Property Used As A Rental

In this large category, you will obtain the most favorable tax breaks available to holders of real property. There are a few possibilities and these depend upon the amount of time that you personally use the property for non-rental uses.

No Personal Use Time

If you did not use the property for your own personal use (other than making repairs, painting, etc.), you will find yourself in the most favorable tax situation. All rental income and expenses, including advertising, repairs, interest, taxes, utilities, dues, etc. are deductible. However, the most favorable deduction is depreciation. This will, in many cases, cause the rental property to show a tax loss for the year, as this is not an out-of-pocket expense but rather is a “paper” tax deduction.

There are special rules for rental property losses, as rental properties are considered to be a “passive activity” in most cases and, as such, there are limitations on the amount of the loss that you are entitled to deduct.

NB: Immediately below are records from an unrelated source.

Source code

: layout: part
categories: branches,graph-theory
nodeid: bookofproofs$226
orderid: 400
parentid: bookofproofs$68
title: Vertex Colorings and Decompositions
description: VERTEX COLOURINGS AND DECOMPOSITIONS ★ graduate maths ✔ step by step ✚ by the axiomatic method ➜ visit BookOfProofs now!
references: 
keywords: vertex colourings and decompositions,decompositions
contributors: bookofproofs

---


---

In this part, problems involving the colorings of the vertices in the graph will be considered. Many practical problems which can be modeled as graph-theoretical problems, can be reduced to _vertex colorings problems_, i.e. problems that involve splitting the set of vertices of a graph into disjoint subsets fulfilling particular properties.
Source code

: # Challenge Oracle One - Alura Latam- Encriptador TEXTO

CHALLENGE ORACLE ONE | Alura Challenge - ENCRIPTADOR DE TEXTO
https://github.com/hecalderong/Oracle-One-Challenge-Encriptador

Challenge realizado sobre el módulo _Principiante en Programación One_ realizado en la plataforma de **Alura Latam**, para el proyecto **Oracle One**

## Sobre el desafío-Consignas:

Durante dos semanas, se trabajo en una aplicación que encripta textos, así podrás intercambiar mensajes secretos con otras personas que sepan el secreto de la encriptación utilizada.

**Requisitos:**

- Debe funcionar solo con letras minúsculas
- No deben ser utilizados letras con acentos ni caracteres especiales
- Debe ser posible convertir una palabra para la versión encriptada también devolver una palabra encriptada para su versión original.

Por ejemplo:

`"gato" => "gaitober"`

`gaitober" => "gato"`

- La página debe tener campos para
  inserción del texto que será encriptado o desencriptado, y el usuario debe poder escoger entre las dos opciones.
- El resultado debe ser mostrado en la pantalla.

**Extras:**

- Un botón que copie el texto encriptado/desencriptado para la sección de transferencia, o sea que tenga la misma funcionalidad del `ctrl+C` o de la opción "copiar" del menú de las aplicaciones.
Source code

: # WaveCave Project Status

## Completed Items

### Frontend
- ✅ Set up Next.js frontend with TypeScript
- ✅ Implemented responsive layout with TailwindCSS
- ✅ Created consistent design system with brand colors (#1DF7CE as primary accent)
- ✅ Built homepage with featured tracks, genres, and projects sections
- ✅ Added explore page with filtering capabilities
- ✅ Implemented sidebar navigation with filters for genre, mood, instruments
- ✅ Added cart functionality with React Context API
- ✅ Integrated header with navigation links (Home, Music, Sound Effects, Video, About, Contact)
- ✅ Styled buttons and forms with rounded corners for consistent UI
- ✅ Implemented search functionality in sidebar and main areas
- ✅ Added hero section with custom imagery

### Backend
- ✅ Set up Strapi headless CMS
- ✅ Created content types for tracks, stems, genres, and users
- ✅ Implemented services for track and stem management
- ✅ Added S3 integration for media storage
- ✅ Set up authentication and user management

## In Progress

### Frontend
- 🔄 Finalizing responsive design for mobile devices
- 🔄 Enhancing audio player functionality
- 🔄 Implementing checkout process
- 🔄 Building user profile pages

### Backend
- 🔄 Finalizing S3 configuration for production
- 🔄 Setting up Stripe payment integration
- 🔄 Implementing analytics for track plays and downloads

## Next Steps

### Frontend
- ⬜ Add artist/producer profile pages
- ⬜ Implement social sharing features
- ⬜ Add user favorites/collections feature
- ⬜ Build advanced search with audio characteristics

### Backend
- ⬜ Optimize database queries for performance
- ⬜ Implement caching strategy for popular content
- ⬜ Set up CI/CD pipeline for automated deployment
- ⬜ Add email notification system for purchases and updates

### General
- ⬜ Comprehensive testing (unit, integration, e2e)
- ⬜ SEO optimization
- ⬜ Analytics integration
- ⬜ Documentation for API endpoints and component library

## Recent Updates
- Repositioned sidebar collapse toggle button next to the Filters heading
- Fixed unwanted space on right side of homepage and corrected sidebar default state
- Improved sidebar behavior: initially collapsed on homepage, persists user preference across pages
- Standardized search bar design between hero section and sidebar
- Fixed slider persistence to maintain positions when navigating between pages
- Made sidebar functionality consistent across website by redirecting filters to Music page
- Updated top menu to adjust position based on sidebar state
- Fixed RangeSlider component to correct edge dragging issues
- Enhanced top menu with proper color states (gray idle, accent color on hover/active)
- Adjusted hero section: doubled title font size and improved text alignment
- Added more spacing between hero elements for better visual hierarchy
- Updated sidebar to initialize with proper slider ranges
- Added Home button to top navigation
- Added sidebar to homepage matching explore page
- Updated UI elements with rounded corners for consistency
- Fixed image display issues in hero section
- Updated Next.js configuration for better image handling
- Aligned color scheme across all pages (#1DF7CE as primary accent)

In general, the maximum loss permitted in any given year is $25,000, and this loss is permitted only if your total income for 2009 is less than $100,000. If your income is between $100,000 and $150,000, the loss is reduced and for any income above $150,000, there is no loss permitted. However, if you are unable to use a loss due to your income, this loss can be carried forward until your income does permit you to use it. Thus, you do not lose this valuable tax loss but instead must wait for the right time to be able to claim it. This assumes you do NOT qualify as a real estate professional (no limits for a RE pro). If your property is treated as a rental property for tax purposes, all income and expenses are reported on Schedule E of your tax return.